What the task requires
Among the records, which lines hold the word "newcommand"? Pick them out.
Top of Input records
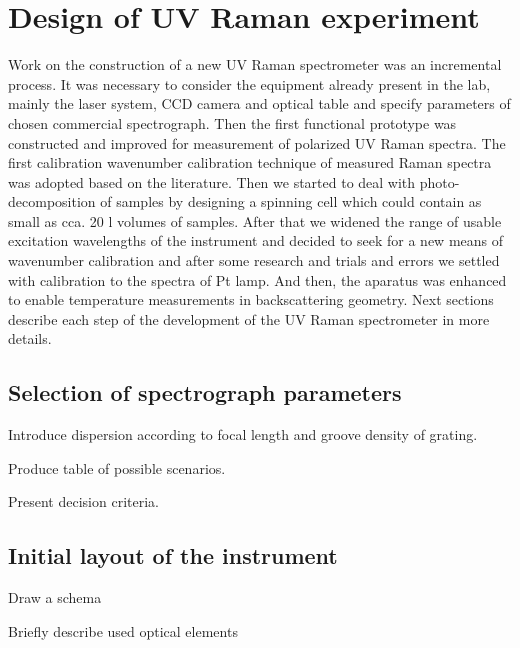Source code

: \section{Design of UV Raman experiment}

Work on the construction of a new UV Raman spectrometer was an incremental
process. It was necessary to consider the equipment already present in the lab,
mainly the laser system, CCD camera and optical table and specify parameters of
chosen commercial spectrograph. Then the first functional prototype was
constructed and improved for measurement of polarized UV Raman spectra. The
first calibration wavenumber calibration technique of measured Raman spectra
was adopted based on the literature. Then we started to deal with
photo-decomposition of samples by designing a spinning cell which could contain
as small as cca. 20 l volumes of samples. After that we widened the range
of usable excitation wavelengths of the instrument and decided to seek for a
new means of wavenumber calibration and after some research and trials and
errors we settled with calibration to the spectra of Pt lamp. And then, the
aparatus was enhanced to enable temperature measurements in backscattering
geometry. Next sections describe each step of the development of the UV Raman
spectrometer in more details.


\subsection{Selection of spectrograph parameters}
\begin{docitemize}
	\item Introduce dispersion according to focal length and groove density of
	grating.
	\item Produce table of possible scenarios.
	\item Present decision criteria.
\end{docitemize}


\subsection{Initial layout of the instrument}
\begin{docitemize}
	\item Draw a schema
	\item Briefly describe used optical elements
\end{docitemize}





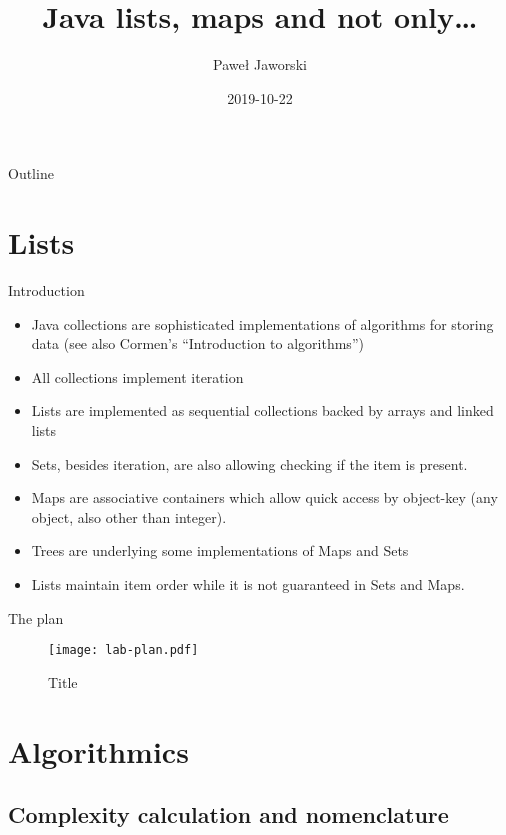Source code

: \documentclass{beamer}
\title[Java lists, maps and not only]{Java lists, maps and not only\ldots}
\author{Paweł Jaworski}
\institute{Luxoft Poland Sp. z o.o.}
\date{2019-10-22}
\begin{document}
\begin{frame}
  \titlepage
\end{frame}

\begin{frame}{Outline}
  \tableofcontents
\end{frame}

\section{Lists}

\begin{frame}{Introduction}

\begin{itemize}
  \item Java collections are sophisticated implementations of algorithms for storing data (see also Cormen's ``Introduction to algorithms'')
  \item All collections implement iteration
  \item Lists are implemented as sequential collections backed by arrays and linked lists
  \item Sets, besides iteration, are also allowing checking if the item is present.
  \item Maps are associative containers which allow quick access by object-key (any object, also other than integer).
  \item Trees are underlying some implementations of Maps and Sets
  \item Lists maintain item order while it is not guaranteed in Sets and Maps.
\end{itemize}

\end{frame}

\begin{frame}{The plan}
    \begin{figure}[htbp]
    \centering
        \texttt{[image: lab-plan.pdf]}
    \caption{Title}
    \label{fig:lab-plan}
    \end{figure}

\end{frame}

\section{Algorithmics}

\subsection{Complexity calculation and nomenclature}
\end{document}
Bottom of Input records
Top of Input records
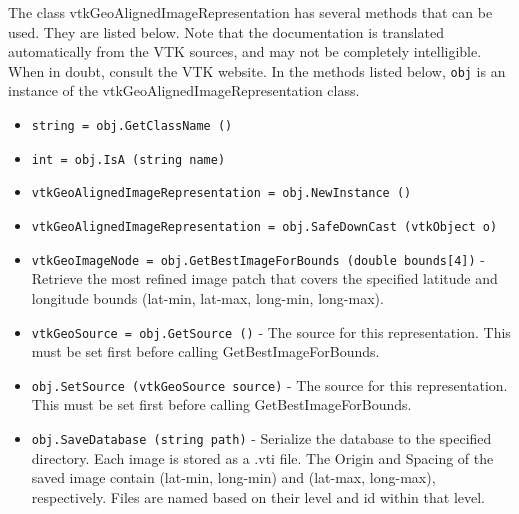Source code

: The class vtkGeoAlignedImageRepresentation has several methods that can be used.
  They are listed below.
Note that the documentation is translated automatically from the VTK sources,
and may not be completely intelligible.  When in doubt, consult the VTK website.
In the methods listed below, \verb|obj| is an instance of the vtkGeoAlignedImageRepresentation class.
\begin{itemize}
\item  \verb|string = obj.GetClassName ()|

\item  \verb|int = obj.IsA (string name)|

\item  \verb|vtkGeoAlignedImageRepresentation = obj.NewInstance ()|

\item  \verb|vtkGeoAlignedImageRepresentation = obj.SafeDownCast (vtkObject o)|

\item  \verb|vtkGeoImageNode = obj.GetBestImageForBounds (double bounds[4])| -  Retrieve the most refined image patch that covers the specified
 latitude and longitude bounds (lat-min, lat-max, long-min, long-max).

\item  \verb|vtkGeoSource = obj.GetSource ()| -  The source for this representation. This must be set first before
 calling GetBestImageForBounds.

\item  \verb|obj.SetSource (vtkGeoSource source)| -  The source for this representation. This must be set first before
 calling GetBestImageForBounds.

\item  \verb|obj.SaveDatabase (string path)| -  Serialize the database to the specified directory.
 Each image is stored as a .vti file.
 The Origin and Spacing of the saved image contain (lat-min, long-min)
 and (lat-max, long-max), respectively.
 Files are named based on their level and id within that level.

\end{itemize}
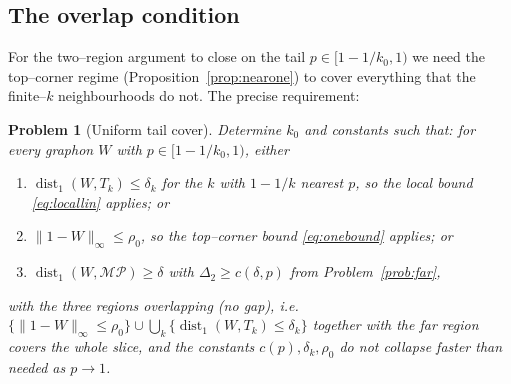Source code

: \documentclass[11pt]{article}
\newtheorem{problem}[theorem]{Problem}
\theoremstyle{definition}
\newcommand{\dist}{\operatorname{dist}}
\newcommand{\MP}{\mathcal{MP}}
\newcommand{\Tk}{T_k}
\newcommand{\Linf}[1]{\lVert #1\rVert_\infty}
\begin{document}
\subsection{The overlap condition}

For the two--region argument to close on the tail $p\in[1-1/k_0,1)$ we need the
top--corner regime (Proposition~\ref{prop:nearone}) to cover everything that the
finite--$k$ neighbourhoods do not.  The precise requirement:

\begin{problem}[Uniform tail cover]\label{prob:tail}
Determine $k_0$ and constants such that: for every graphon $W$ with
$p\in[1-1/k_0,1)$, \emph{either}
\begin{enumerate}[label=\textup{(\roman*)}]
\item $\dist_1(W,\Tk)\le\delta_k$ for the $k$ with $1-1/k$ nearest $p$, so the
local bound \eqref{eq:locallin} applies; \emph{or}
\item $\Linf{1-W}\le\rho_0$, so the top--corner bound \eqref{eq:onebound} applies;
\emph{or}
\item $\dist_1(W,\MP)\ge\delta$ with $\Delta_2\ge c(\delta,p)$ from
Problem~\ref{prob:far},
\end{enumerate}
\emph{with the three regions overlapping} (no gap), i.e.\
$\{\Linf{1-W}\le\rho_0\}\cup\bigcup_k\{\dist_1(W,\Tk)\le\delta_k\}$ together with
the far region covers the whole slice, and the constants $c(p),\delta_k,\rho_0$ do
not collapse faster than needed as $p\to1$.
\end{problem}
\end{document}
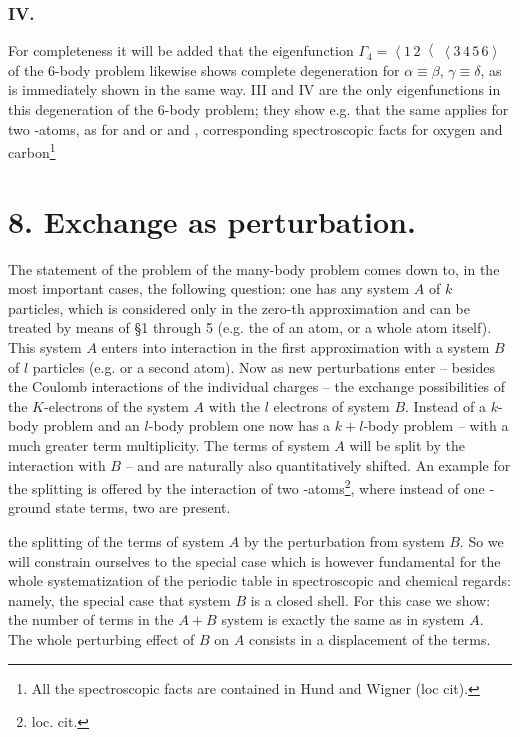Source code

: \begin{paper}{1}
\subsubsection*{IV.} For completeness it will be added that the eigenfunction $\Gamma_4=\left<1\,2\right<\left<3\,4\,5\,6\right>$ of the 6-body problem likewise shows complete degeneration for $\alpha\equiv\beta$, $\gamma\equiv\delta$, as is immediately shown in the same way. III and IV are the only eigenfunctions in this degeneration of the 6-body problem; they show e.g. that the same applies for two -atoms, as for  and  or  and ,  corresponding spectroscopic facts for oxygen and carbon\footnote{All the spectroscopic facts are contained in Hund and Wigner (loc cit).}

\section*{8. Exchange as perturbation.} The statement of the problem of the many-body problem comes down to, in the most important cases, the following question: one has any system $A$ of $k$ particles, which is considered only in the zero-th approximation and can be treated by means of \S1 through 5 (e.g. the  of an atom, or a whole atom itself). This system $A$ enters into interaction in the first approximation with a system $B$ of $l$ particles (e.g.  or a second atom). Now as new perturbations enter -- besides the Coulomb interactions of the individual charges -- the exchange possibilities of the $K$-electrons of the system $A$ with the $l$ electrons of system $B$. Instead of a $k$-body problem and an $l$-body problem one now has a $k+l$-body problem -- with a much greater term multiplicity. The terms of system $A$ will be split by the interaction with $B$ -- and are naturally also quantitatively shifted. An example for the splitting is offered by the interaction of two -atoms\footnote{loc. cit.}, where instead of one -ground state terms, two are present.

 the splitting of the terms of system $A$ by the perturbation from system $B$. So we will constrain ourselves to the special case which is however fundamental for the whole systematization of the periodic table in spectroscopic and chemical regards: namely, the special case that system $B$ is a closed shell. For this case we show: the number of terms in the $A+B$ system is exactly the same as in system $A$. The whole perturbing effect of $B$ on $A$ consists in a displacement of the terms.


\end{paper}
Bottom of Input records
Solution
\newcommand{\dist}{\operatorname{dist}}
\newcommand{\MP}{\mathcal{MP}}
\newcommand{\Tk}{T_k}
\newcommand{\Linf}[1]{\lVert #1\rVert_\infty}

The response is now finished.